--- Dataset records Enclosed Below ---

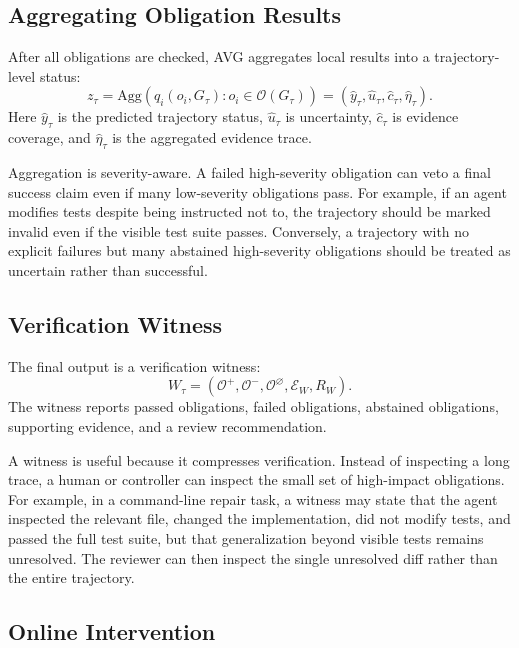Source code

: \documentclass{article} %
\newcommand{\AVG}{\textsc{AVG}\xspace}
\begin{document}
\subsection{Aggregating Obligation Results}

After all obligations are checked, \AVG aggregates local results into a trajectory-level status:
\begin{equation}
z_\tau
=
\mathrm{Agg}
\left(
{q_i(o_i,G_\tau): o_i \in \mathcal{O}(G_\tau)}
\right)
=
(\hat y_\tau,\hat u_\tau,\hat c_\tau,\hat \eta_\tau).
\end{equation}
Here $\hat y_\tau$ is the predicted trajectory status, $\hat u_\tau$ is uncertainty, $\hat c_\tau$ is evidence coverage, and $\hat \eta_\tau$ is the aggregated evidence trace.

Aggregation is severity-aware. A failed high-severity obligation can veto a final success claim even if many low-severity obligations pass. For example, if an agent modifies tests despite being instructed not to, the trajectory should be marked invalid even if the visible test suite passes. Conversely, a trajectory with no explicit failures but many abstained high-severity obligations should be treated as uncertain rather than successful.

\subsection{Verification Witness}

The final output is a verification witness:
\begin{equation}
W_\tau =
(\mathcal{O}^{+},\mathcal{O}^{-},\mathcal{O}^{\varnothing},\mathcal{E}_W,R_W).
\end{equation}
The witness reports passed obligations, failed obligations, abstained obligations, supporting evidence, and a review recommendation.

A witness is useful because it compresses verification. Instead of inspecting a long trace, a human or controller can inspect the small set of high-impact obligations. For example, in a command-line repair task, a witness may state that the agent inspected the relevant file, changed the implementation, did not modify tests, and passed the full test suite, but that generalization beyond visible tests remains unresolved. The reviewer can then inspect the single unresolved diff rather than the entire trajectory.

\subsection{Online Intervention}
\end{document}
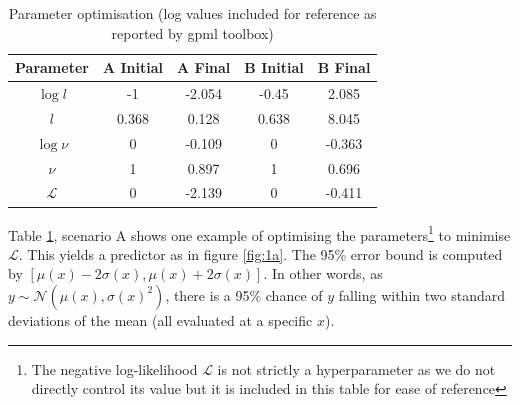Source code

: \documentclass[]{article}
\newcommand{\Ncal}{\mathcal{N}}
\newcommand{\Lcal}{\mathcal{L}}
\begin{document}
\begin{table}[!h]
\centering
\begin{tabular}{c | c c | c c}
	\textbf{Parameter} & \textbf{A Initial} & \textbf{A Final} & \textbf{B Initial} & \textbf{B Final} \\ \hline
	$\log l$           & -1                 & -2.054           & -0.45              & 2.085            \\
	$l$                & 0.368              & 0.128            & 0.638              & 8.045            \\
	$\log \nu$         & 0                  & -0.109           & 0                  & -0.363           \\
	$\nu$              & 1                  & 0.897            & 1                  & 0.696            \\
	$\Lcal$            & 0                  & -2.139           & 0                  & -0.411          
\end{tabular}
\caption{Parameter optimisation (log values included for reference as reported by gpml toolbox)}
\label{tab:hyp-opt}
\end{table}

Table \ref{tab:hyp-opt}, scenario A shows one example of optimising the parameters\footnote{The negative log-likelihood $\Lcal$ is not strictly a hyperparameter as we do not directly control its value but it is included in this table for ease of reference} to minimise $\Lcal$. This yields a predictor as in figure \ref{fig:1a}. The 95\% error bound is computed by $[\mu(x) - 2\sigma(x), \mu(x) + 2\sigma(x)]$. In other words, as $y \sim \Ncal(\mu(x), \sigma(x)^2)$, there is a 95\% chance of $y$ falling within two standard deviations of the mean (all evaluated at a specific $x$).
\end{document}
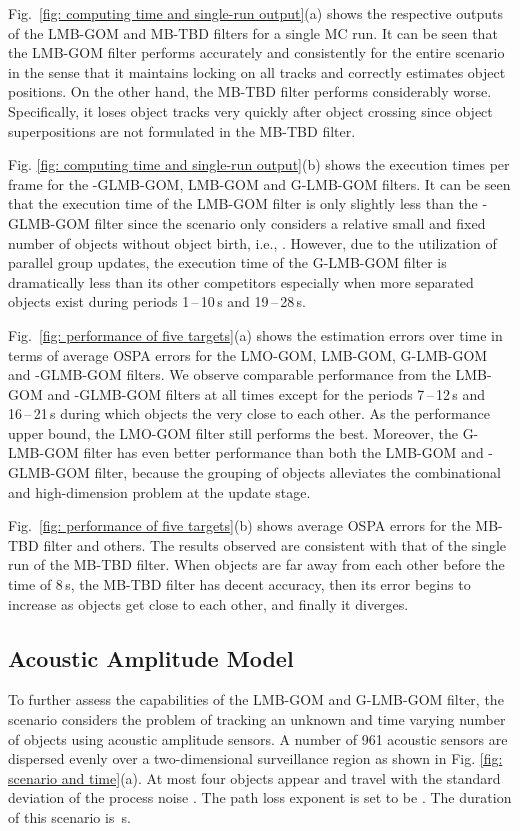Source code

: \documentclass[journal]{IEEEtran}
\begin{document}
{Fig.~\ref{fig: computing time and single-run output}(a) shows the respective outputs of the LMB-GOM  and MB-TBD filters for a single MC run.   It can be seen that the LMB-GOM filter performs accurately and consistently for the entire scenario
in the sense that it maintains locking on all tracks and correctly
estimates object positions.
On the other hand, the MB-TBD filter performs considerably worse.  Specifically,  it loses object tracks very quickly after object crossing since  object superpositions are 
not formulated in the MB-TBD filter.


Fig. \ref{fig: computing time and single-run output}(b) shows the execution times per frame for the -GLMB-GOM, LMB-GOM and G-LMB-GOM filters. It can be seen that the execution  time of the LMB-GOM filter is only slightly less than the -GLMB-GOM filter since the scenario only considers a relative small and fixed number of objects without object birth, i.e., . However, due to the utilization of  parallel group updates, the execution time of the G-LMB-GOM filter is dramatically less than its other competitors especially when more separated objects exist during periods 1\,--\,10\,s and 19\,--\,28\,s.


Fig.~\ref{fig: performance of five targets}(a) shows  the estimation errors over time in terms of average OSPA errors   for the LMO-GOM,  LMB-GOM,  G-LMB-GOM and -GLMB-GOM  filters.  We observe comparable performance from the LMB-GOM and -GLMB-GOM filters at all times except for the periods 7\,--\,12\,s and 16\,--\,21\,s during which objects the very close to each other. As the performance upper bound, the LMO-GOM filter still performs the best. Moreover, the G-LMB-GOM filter  has even better performance than both the LMB-GOM and -GLMB-GOM filter, because the grouping of objects alleviates the combinational and  high-dimension problem at the update stage.

Fig.~\ref{fig: performance of five targets}(b)  shows average OSPA errors for the MB-TBD filter and others. The results observed are consistent  with that of the single run of the MB-TBD filter. When objects are far away from each other before the time of 8\,s, the MB-TBD filter has decent accuracy, then its error begins to increase as objects get close to each other, and finally it diverges.

\subsection{Acoustic Amplitude Model}
To further assess  the capabilities of the LMB-GOM and G-LMB-GOM filter,  the scenario considers the problem of tracking an unknown and time varying number of objects using acoustic amplitude sensors.   
A number of  961 acoustic sensors  are dispersed evenly over a two-dimensional surveillance region   as shown in Fig. \ref{fig: scenario and time}(a).   At most four objects appear and travel with the standard deviation of the process noise .  The path loss exponent is set to be .  The duration of this scenario is  \,s.
 
}
\end{document}
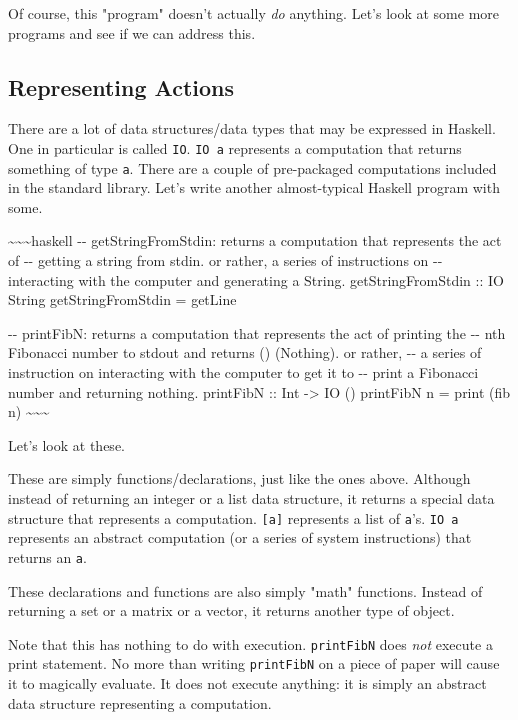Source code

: \documentclass[]{article}
\begin{document}
Of course, this "program" doesn't actually \emph{do} anything. Let's look at
some more programs and see if we can address this.

\subsection{Representing Actions}

There are a lot of data structures/data types that may be expressed in Haskell.
One in particular is called \texttt{IO}. \texttt{IO\ a} represents a computation
that returns something of type \texttt{a}. There are a couple of pre-packaged
computations included in the standard library. Let's write another
almost-typical Haskell program with some.

\textasciitilde{}\textasciitilde{}\textasciitilde{}haskell -\/-
getStringFromStdin: returns a computation that represents the act of -\/-
getting a string from stdin. or rather, a series of instructions on -\/-
interacting with the computer and generating a String. getStringFromStdin :: IO
String getStringFromStdin = getLine

-\/- printFibN: returns a computation that represents the act of printing the
-\/- nth Fibonacci number to stdout and returns () (Nothing). or rather, -\/- a
series of instruction on interacting with the computer to get it to -\/- print a
Fibonacci number and returning nothing. printFibN :: Int -\textgreater{} IO ()
printFibN n = print (fib n) \textasciitilde{}\textasciitilde{}\textasciitilde{}

Let's look at these.

These are simply functions/declarations, just like the ones above. Although
instead of returning an integer or a list data structure, it returns a special
data structure that represents a computation. \texttt{{[}a{]}} represents a list
of \texttt{a}'s. \texttt{IO\ a} represents an abstract computation (or a series
of system instructions) that returns an \texttt{a}.

These declarations and functions are also simply "math" functions. Instead of
returning a set or a matrix or a vector, it returns another type of object.

Note that this has nothing to do with execution. \texttt{printFibN} does
\emph{not} execute a print statement. No more than writing \texttt{printFibN} on
a piece of paper will cause it to magically evaluate. It does not execute
anything: it is simply an abstract data structure representing a computation.
\end{document}

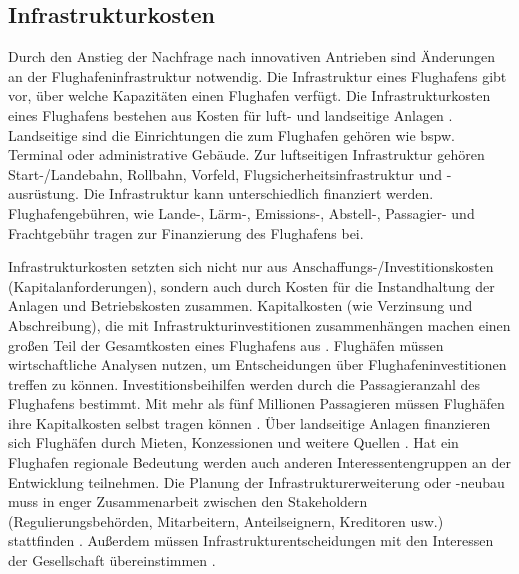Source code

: \subsection{Infrastrukturkosten}
%
Durch den Anstieg der Nachfrage nach innovativen Antrieben sind Änderungen an der Flughafeninfrastruktur notwendig.
%
Die Infrastruktur eines Flughafens gibt vor, über welche Kapazitäten einen Flughafen verfügt.
Die Infrastrukturkosten eines Flughafens bestehen aus Kosten für luft- und landseitige Anlagen \cite{fur2003infrastrukturkosten}. 
Landseitige sind die Einrichtungen die zum Flughafen gehören wie bspw. Terminal oder administrative Gebäude. 
Zur luftseitigen Infrastruktur gehören Start-/Landebahn, Rollbahn, Vorfeld, Flugsicherheitsinfrastruktur und -ausrüstung. 
Die Infrastruktur kann unterschiedlich finanziert werden.
Flughafengebühren, wie Lande-, Lärm-, Emissions-, Abstell-, Passagier- und Frachtgebühr 
tragen zur Finanzierung des Flughafens bei.

Infrastrukturkosten setzten sich nicht nur aus Anschaffungs-/Investitionskosten (Kapitalanforderungen), 
sondern auch durch Kosten für die Instandhaltung der Anlagen und Betriebskosten zusammen.
Kapitalkosten (wie Verzinsung und Abschreibung), die mit Infrastrukturinvestitionen zusammenhängen 
machen einen großen Teil der Gesamtkosten eines Flughafens aus \cite{wittmer2011aviation}.
%
Flughäfen müssen wirtschaftliche Analysen nutzen, um Entscheidungen über Flughafeninvestitionen treffen zu können. %
Investitionsbeihilfen werden durch die Passagieranzahl des Flughafens bestimmt. 
Mit mehr als fünf Millionen Passagieren müssen Flughäfen ihre Kapitalkosten selbst tragen können \cite{conrady2019luftverkehr}. 
%
Über landseitige Anlagen finanzieren sich Flughäfen durch Mieten, Konzessionen und weitere Quellen \cite{fur2003infrastrukturkosten}.
Hat ein Flughafen regionale Bedeutung werden auch anderen Interessentengruppen an der Entwicklung teilnehmen.
Die Planung der Infrastrukturerweiterung oder -neubau muss in enger Zusammenarbeit 
zwischen den Stakeholdern (Regulierungsbehörden, Mitarbeitern, Anteilseignern, Kreditoren usw.) stattfinden \cite{wittmer2011aviation}.
%
Außerdem müssen Infrastrukturentscheidungen mit den Interessen der Gesellschaft übereinstimmen \cite{WissenschaftlicherBeirat2011}. 


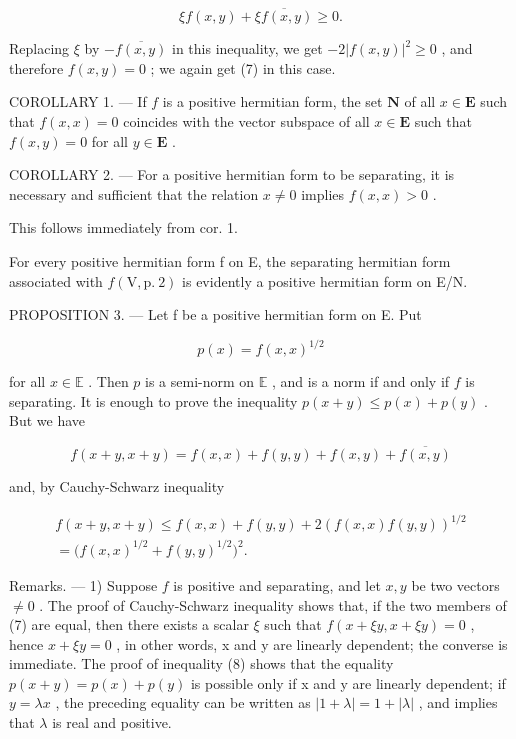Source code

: \[
\xi f (x, y) + \overline {{{{\xi f (x , y)}}}} \geqslant 0.
\]

Replacing \(\xi\) by \(-\overline{f(x,y)}\) in this inequality, we get \(-2|f(x,y)|^2 \geqslant 0\) , and therefore \(f(x,y) = 0\) ; we again get (7) in this case.

COROLLARY 1. --- If \(f\) is a positive hermitian form, the set \(\mathbf{N}\) of all \(x \in \mathbf{E}\) such that \(f(x, x) = 0\) coincides with the vector subspace of all \(x \in \mathbf{E}\) such that \(f(x, y) = 0\) for all \(y \in \mathbf{E}\) .

COROLLARY 2. --- For a positive hermitian form to be separating, it is necessary and sufficient that the relation \(x \neq 0\) implies \(f(x, x) > 0\) .

This follows immediately from cor. 1.

For every positive hermitian form f on E, the separating hermitian form associated with \(f(\mathrm{V}, \mathrm{p.~2})\) is evidently a positive hermitian form on E/N.

PROPOSITION 3. --- Let f be a positive hermitian form on E. Put

\[
p (x) = f (x, x) ^ {1 / 2}
\]

for all \(x \in \mathbb{E}\) . Then \(p\) is a semi-norm on \(\mathbb{E}\) , and is a norm if and only if \(f\) is separating. It is enough to prove the inequality \(p(x + y) \leqslant p(x) + p(y)\) . But we have

\[
f (x + y, x + y) = f (x, x) + f (y, y) + f (x, y) + \overline {{f (x , y)}}
\]

and, by Cauchy-Schwarz inequality

\[
\begin{array}{c} f (x + y, x + y) \leqslant f (x, x) + f (y, y) + 2 (f (x, x) f (y, y)) ^ {1 / 2} \\ = \bigl (f (x, x) ^ {1 / 2} + f (y, y) ^ {1 / 2} \bigr) ^ {2}. \end{array}\tag{8}
\]

Remarks. --- 1) Suppose \(f\) is positive and separating, and let \(x, y\) be two vectors \(\neq 0\) . The proof of Cauchy-Schwarz inequality shows that, if the two members of (7) are equal, then there exists a scalar \(\xi\) such that \(f(x + \xi y, x + \xi y) = 0\) , hence \(x + \xi y = 0\) , in other words, x and y are linearly dependent; the converse is immediate. The proof of inequality (8) shows that the equality \(p(x + y) = p(x) + p(y)\) is possible only if x and y are linearly dependent; if \(y = \lambda x\) , the preceding equality can be written as \(|1 + \lambda| = 1 + |\lambda|\) , and implies that \(\lambda\) is real and positive.

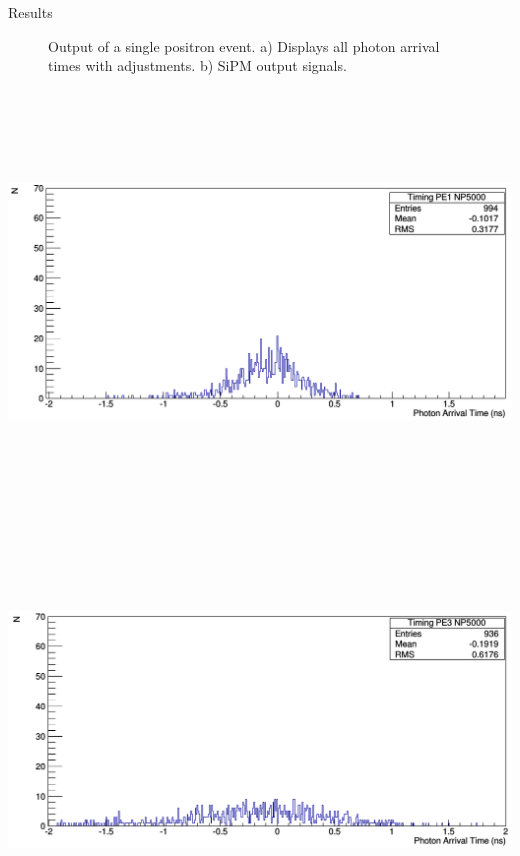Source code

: \documentclass[final]{beamer}
\newlength{\onecolwid}
\newlength{\twocolwid}
\begin{document}
\begin{frame}[t]
\begin{columns}[t]
\begin{column}{\twocolwid}
\begin{columns}[t,totalwidth=\twocolwid]
\begin{column}{\onecolwid}
\begin{block}{Results}
\begin{figure}
\caption{Output of a single positron event. a) Displays all photon arrival times with adjustments. b) SiPM output signals.}
\end{figure}

\centering
\includegraphics[height=11.2cm]{d6}
\newline
\includegraphics[height=11.2cm]{d7}
\newline

\end{block}
\end{column}
\end{columns}
\end{column}
\end{columns}
\end{frame}
\end{document}
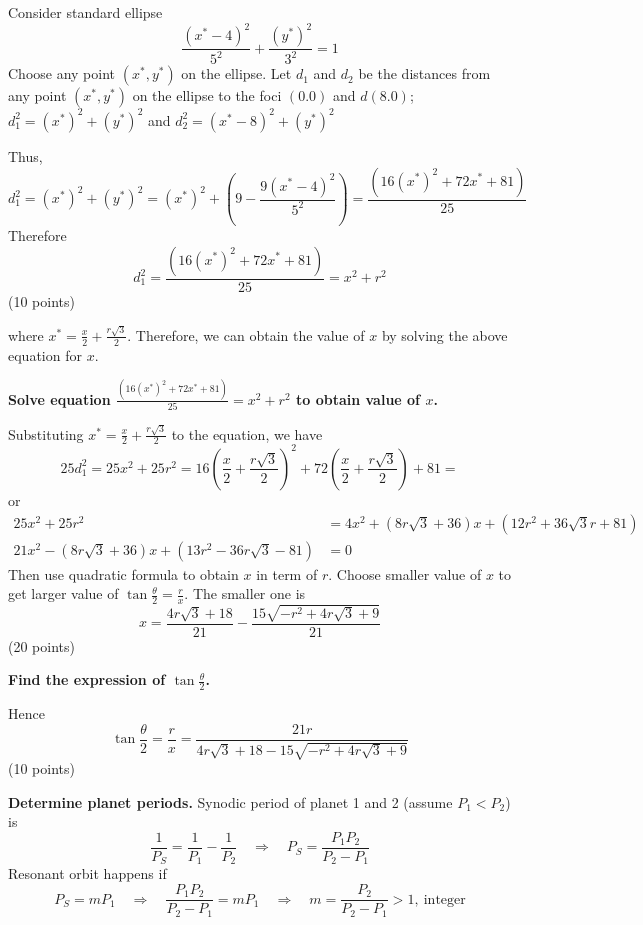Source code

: \begin{description}
  Consider standard ellipse
  \[
    \frac{(x^* - 4)^2}{5^2} + \frac{(y^*)^2}{3^2} = 1
  \]
  Choose any point $(x^*, y^*)$ on the ellipse. Let $d_1$ and $d_2$ be the
  distances from any point $(x^*, y^*)$ on the ellipse to the foci $(0.0)$
  and $d(8.0)$; $d_1^2 = (x^*)^2 + (y^*)^2$ and
  $d_2^2 = (x^* - 8)^2 + (y^*)^2$

  Thus,
  \[
    d_1^2 = (x^*)^2 + (y^*)^2
      = (x^*)^2 + \left(9 - \frac{9(x^* - 4)^2}{5^2}\right)
      = \frac{(16(x^*)^2 + 72x^* + 81)}{25}
  \]
  Therefore
  \[
    d_1^2 = \frac{(16(x^*)^2 + 72x^* + 81)}{25} = x^2 + r^2
  \]
  \hfill(10 points)

  where $x^* = \frac{x}{2} + \frac{r\sqrt{3}}{2}$. Therefore, we can obtain
  the value of $x$ by solving the above equation for $x$.

  \textbf{Solve equation
  $\frac{(16(x^*)^2 + 72x^* + 81)}{25} = x^2 + r^2$ to obtain value of $x$.}

  Substituting $x^* = \frac{x}{2} + \frac{r\sqrt{3}}{2}$ to the equation, we
  have
  \[
    25d_1^2 = 25x^2 + 25r^2
      = 16\left(\frac{x}{2} + \frac{r\sqrt{3}}{2}\right)^2
      + 72\left(\frac{x}{2} + \frac{r\sqrt{3}}{2}\right) + 81 = %
  \]
  or
  \begin{align*}
    25x^2 + 25r^2 &= 4x^2 + \left(8r\sqrt{3} + 36\right)x
      + \left(12r^2 + 36\sqrt{3}r + 81\right) \\
    21x^2 - \left(8r\sqrt{3} + 36\right)x
      + \left(13r^2 - 36r\sqrt{3} - 81\right) &= 0
  \end{align*}
  Then use quadratic formula to obtain $x$ in term of $r$. Choose smaller
  value of $x$ to get larger value of
  $\tan\frac{\theta}{2} = \frac{r}{x}$. The smaller one is
  \[
    x = \frac{4r\sqrt{3} + 18}{21}
      - \frac{15\sqrt{-r^2 + 4r\sqrt{3} + 9}}{21}
  \]
  \hfill(20 points)

  \textbf{Find the expression of $\tan\frac{\theta}{2}$.}

  Hence
  \[
    \tan\frac{\theta}{2} = \frac{r}{x}
      = \frac{21r}{4r\sqrt{3} + 18 - 15\sqrt{-r^2 + 4r\sqrt{3} + 9}}
  \]
  \hfill(10 points)
\end{description}

\textbf{Determine planet periods.}
Synodic period of planet 1 and 2 (assume $P_1 < P_2$) is
\[ \frac{1}{P_S} = \frac{1}{P_1} - \frac{1}{P_2}
   \quad\Rightarrow\quad
   P_S = \frac{P_1 P_2}{P_2 - P_1} \]
Resonant orbit happens if
\[ P_S = mP_1
   \quad\Rightarrow\quad
   \frac{P_1 P_2}{P_2 - P_1} = mP_1
   \quad\Rightarrow\quad
   m = \frac{P_2}{P_2 - P_1} > 1,\ \text{integer} \]


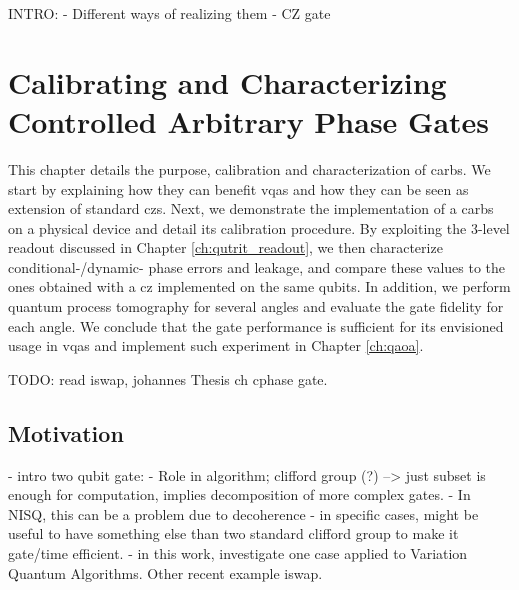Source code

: INTRO: 
	- Different ways of realizing them
	- CZ gate


\chapter{Calibrating and Characterizing Controlled Arbitrary Phase Gates}
This chapter details the purpose, calibration and characterization of \glspl{carb}. We start by explaining how they can benefit \glspl{vqa} and how they can be seen as extension of standard \glspl{cz}. Next, we demonstrate the implementation of a \glspl{carb} on a physical device and detail its calibration procedure. By exploiting the 3-level readout discussed in Chapter \ref{ch:qutrit_readout}, we then characterize conditional-/dynamic- phase errors and leakage, and compare these values to the ones obtained with a \gls{cz} implemented on the same qubits.  In addition, we perform quantum process tomography for several angles and evaluate the gate fidelity for each angle.  We conclude that the gate performance is sufficient for its envisioned usage in \glspl{vqa} and implement such experiment in Chapter \ref{ch:qaoa}.


TODO: read iswap, johannes Thesis ch cphase gate.

\section{Motivation}
- intro two qubit gate: 
	- Role in algorithm; clifford group (?)  --> just subset is enough for computation, implies decomposition of more complex gates. 
	- In NISQ, this can be a problem due to decoherence
- in specific cases, might be useful to have something else than two standard clifford group to make it gate/time efficient. 
- in this work, investigate one case applied to Variation Quantum Algorithms. Other recent example iswap.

--- End of Enclosed Dataset records ---

* Task to carry out *
Pictures excluded, repeat exactly the lines from the top of the material through the line with "The witness reports", including both of those lines.

* Problem solution *
Source code

: \documentclass{article} %
\newcommand{\AVG}{\textsc{AVG}\xspace}
\begin{document}
\subsection{Aggregating Obligation Results}

After all obligations are checked, \AVG aggregates local results into a trajectory-level status:
\begin{equation}
z_\tau
=
\mathrm{Agg}
\left(
{q_i(o_i,G_\tau): o_i \in \mathcal{O}(G_\tau)}
\right)
=
(\hat y_\tau,\hat u_\tau,\hat c_\tau,\hat \eta_\tau).
\end{equation}
Here $\hat y_\tau$ is the predicted trajectory status, $\hat u_\tau$ is uncertainty, $\hat c_\tau$ is evidence coverage, and $\hat \eta_\tau$ is the aggregated evidence trace.

Aggregation is severity-aware. A failed high-severity obligation can veto a final success claim even if many low-severity obligations pass. For example, if an agent modifies tests despite being instructed not to, the trajectory should be marked invalid even if the visible test suite passes. Conversely, a trajectory with no explicit failures but many abstained high-severity obligations should be treated as uncertain rather than successful.

\subsection{Verification Witness}

The final output is a verification witness:
\begin{equation}
W_\tau =
(\mathcal{O}^{+},\mathcal{O}^{-},\mathcal{O}^{\varnothing},\mathcal{E}_W,R_W).
\end{equation}
The witness reports passed obligations, failed obligations, abstained obligations, supporting evidence, and a review recommendation.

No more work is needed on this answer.